_Task statement_:
When you retype the data, keep every word exactly and include none of the pictures.

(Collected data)
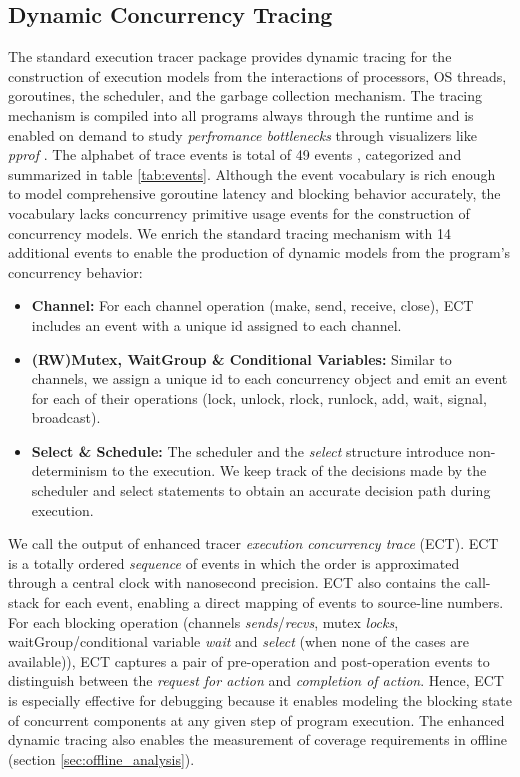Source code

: \subsection{Dynamic Concurrency Tracing}
\label{sec:dynamic_tracing}
The standard execution tracer package \cite{go-package-trace,go-cmd-trace} provides dynamic tracing for the construction of execution models from the interactions of processors, OS threads, goroutines, the scheduler, and the garbage collection mechanism.
%
The tracing mechanism is compiled into all programs always through the runtime and is enabled on demand to study \textit{perfromance bottlenecks} through visualizers like \textit{pprof} \cite{go-profile-blog}.
%
The alphabet of trace events is total of 49 events \cite{goParserSource}, categorized and summarized in table \ref{tab:events}.
%
Although the event vocabulary is rich enough to model comprehensive goroutine latency and blocking behavior accurately,
the vocabulary lacks concurrency primitive usage events for the construction of concurrency models.
%
We enrich the standard tracing mechanism with 14 additional events to enable the production of dynamic models from the program's concurrency behavior:
\begin{itemize}
    \item \textbf{Channel:} For each channel operation (make, send, receive, close), ECT includes an event with a unique id assigned to each channel.
    \item \textbf{(RW)Mutex, WaitGroup \& Conditional Variables:} Similar to channels, we assign a unique id to each concurrency object and emit an event for each of their operations (lock, unlock, rlock, runlock, add, wait, signal, broadcast).
    \item \textbf{Select \& Schedule:} The scheduler and the \textit{select} structure introduce non-determinism to the execution. We keep track of the decisions made by the scheduler and select statements to obtain an accurate decision path during execution.
\end{itemize}

We call the output of enhanced tracer \textit{execution concurrency trace} (ECT).
%
ECT is a totally ordered \textit{sequence} of events in which the order is approximated through a central clock with nanosecond precision.
%
ECT also contains the call-stack for each event, enabling a direct mapping of events to source-line numbers.
%
For each blocking operation (channels \textit{sends}/\textit{recvs}, mutex \textit{locks}, waitGroup/conditional variable \textit{wait} and \textit{select} (when none of the cases are available)), ECT captures a pair of pre-operation and post-operation events to distinguish between the \textit{request for action} and \textit{completion of action}.
%
Hence, ECT is especially effective for debugging because it enables modeling the blocking state of concurrent components at any given step of program execution.
%
The enhanced dynamic tracing also enables the measurement of coverage requirements in offline (section \ref{sec:offline_analysis}).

_Answer space_:
Source code

: \subsection{Dynamic Concurrency Tracing}
\label{sec:dynamic_tracing}
The standard execution tracer package \cite{go-package-trace,go-cmd-trace} provides dynamic tracing for the construction of execution models from the interactions of processors, OS threads, goroutines, the scheduler, and the garbage collection mechanism.
%
The tracing mechanism is compiled into all programs always through the runtime and is enabled on demand to study \textit{perfromance bottlenecks} through visualizers like \textit{pprof} \cite{go-profile-blog}.
%
The alphabet of trace events is total of 49 events \cite{goParserSource}, categorized and summarized in table \ref{tab:events}.
%
Although the event vocabulary is rich enough to model comprehensive goroutine latency and blocking behavior accurately,
the vocabulary lacks concurrency primitive usage events for the construction of concurrency models.
%
We enrich the standard tracing mechanism with 14 additional events to enable the production of dynamic models from the program's concurrency behavior:
\begin{itemize}
    \item \textbf{Channel:} For each channel operation (make, send, receive, close), ECT includes an event with a unique id assigned to each channel.
    \item \textbf{(RW)Mutex, WaitGroup \& Conditional Variables:} Similar to channels, we assign a unique id to each concurrency object and emit an event for each of their operations (lock, unlock, rlock, runlock, add, wait, signal, broadcast).
    \item \textbf{Select \& Schedule:} The scheduler and the \textit{select} structure introduce non-determinism to the execution. We keep track of the decisions made by the scheduler and select statements to obtain an accurate decision path during execution.
\end{itemize}

We call the output of enhanced tracer \textit{execution concurrency trace} (ECT).
%
ECT is a totally ordered \textit{sequence} of events in which the order is approximated through a central clock with nanosecond precision.
%
ECT also contains the call-stack for each event, enabling a direct mapping of events to source-line numbers.
%
For each blocking operation (channels \textit{sends}/\textit{recvs}, mutex \textit{locks}, waitGroup/conditional variable \textit{wait} and \textit{select} (when none of the cases are available)), ECT captures a pair of pre-operation and post-operation events to distinguish between the \textit{request for action} and \textit{completion of action}.
%
Hence, ECT is especially effective for debugging because it enables modeling the blocking state of concurrent components at any given step of program execution.
%
The enhanced dynamic tracing also enables the measurement of coverage requirements in offline (section \ref{sec:offline_analysis}).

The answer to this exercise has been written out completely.